Progressive student organizations have called for the junking of new guidelines issued by the University of Santo Tomas (UST) stating that all social media posts by student organizations will be monitored by the administration.
The UST Office for Student Affairs (OSA) issued a list of “guidelines in the responsible use of social media” in its memorandum dated Aug. 8 on the resumption of co- and extra-curricular activities for academic year 2020-2021 on Aug. 13.
One guideline stated that social media posts by student organizations are subject to the approval of their organization adviser using a “permission to post form.”
If the post was made before it was approved, the adviser can edit or take it down.
Should the student organization and adviser not be able to reach an agreement on what materials will be cleared for posting, the Student Welfare and Development Coordinators (SWDC) or OSA will have the final word.
“The organization adviser shall monitor the social media accounts/postings of the student organization.
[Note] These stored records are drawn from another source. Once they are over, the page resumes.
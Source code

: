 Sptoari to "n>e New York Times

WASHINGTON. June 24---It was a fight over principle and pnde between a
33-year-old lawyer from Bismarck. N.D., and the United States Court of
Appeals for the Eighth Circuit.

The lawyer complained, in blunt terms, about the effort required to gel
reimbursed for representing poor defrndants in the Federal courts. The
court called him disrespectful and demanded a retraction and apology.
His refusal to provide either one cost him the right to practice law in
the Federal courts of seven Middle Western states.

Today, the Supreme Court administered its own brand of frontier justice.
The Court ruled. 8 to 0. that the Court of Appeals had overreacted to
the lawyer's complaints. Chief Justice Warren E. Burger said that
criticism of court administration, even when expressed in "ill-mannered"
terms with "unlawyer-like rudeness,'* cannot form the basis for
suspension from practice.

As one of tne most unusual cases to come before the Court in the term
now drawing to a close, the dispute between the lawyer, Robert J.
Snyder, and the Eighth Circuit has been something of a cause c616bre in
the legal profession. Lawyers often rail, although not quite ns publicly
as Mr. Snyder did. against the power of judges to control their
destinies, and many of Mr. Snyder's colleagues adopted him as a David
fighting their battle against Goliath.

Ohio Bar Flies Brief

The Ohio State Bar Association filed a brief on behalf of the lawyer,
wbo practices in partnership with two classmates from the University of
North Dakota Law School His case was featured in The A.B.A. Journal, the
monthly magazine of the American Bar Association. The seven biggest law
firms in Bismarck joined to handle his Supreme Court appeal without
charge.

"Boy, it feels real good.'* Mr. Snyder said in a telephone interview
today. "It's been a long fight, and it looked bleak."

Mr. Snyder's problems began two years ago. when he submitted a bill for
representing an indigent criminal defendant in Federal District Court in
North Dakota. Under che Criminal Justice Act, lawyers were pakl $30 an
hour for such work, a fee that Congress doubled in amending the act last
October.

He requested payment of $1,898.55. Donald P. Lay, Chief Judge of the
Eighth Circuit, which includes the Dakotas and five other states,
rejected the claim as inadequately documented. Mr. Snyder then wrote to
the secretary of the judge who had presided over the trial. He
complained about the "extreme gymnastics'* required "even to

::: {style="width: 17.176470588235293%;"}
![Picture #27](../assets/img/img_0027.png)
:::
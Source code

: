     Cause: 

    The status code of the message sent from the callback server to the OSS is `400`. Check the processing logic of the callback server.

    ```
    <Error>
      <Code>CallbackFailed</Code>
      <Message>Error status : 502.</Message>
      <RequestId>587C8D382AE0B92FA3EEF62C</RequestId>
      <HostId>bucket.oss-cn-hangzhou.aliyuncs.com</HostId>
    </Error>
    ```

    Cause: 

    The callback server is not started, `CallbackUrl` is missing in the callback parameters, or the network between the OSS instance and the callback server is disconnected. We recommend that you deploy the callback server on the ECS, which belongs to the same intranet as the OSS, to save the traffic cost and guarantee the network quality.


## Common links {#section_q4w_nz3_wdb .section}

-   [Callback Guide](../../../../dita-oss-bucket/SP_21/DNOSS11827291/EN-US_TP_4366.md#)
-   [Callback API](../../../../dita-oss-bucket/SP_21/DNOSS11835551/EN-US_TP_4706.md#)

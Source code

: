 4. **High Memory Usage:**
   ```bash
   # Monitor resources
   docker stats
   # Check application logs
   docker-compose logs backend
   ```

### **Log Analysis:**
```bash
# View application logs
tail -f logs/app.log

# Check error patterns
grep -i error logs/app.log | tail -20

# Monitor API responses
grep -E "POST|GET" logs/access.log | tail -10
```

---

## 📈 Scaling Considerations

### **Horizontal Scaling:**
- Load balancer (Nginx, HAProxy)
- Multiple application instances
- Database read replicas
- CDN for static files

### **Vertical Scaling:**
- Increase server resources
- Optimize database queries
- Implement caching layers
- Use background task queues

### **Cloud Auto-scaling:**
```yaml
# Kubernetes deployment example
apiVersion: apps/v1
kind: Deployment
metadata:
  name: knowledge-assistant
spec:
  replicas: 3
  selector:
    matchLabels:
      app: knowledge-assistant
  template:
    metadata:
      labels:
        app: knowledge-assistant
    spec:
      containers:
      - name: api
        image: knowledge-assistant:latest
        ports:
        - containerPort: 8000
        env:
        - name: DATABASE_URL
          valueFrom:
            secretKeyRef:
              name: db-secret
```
Posts should be cleared first by the organization adviser,” the memorandum read.
“In cases of a deadlock between the officers and the organization adviser, the SWDC/OSA will render the final decision on whether something will be posted/taken down,” it added.
In a statement issued on Tuesday (Aug. 18), the National Union of Students of the Philippines (NUSP) slammed UST for allegedly repressing students online.
“The Union calls on UST to abolish these provisions that mirror the current regime’s moves to hinder freedom of expression and speech,” its statement read.
“Regulations such as submitting ‘permission to post’ forms and gaining approval from school administrators before content can be published are roundabout methods of legitimizing and extending student repression through online means,” it added.
The League of Filipino Students-UST also said that the social media guidelines are an added burden to students as it will prolong the process of releasing content, and is a “clear disregard of the students’ democratic rights.”
Anakbayan-UST echoed this statement in condemning the new guidelines, saying that “press freedom is needed now more than ever.”
“These guidelines manifest the anti-democratic system that governs the university,” it said in a statement on Monday. “In the time of political and economic turmoil, the voices of students need to be amplified, not censored and regulated.”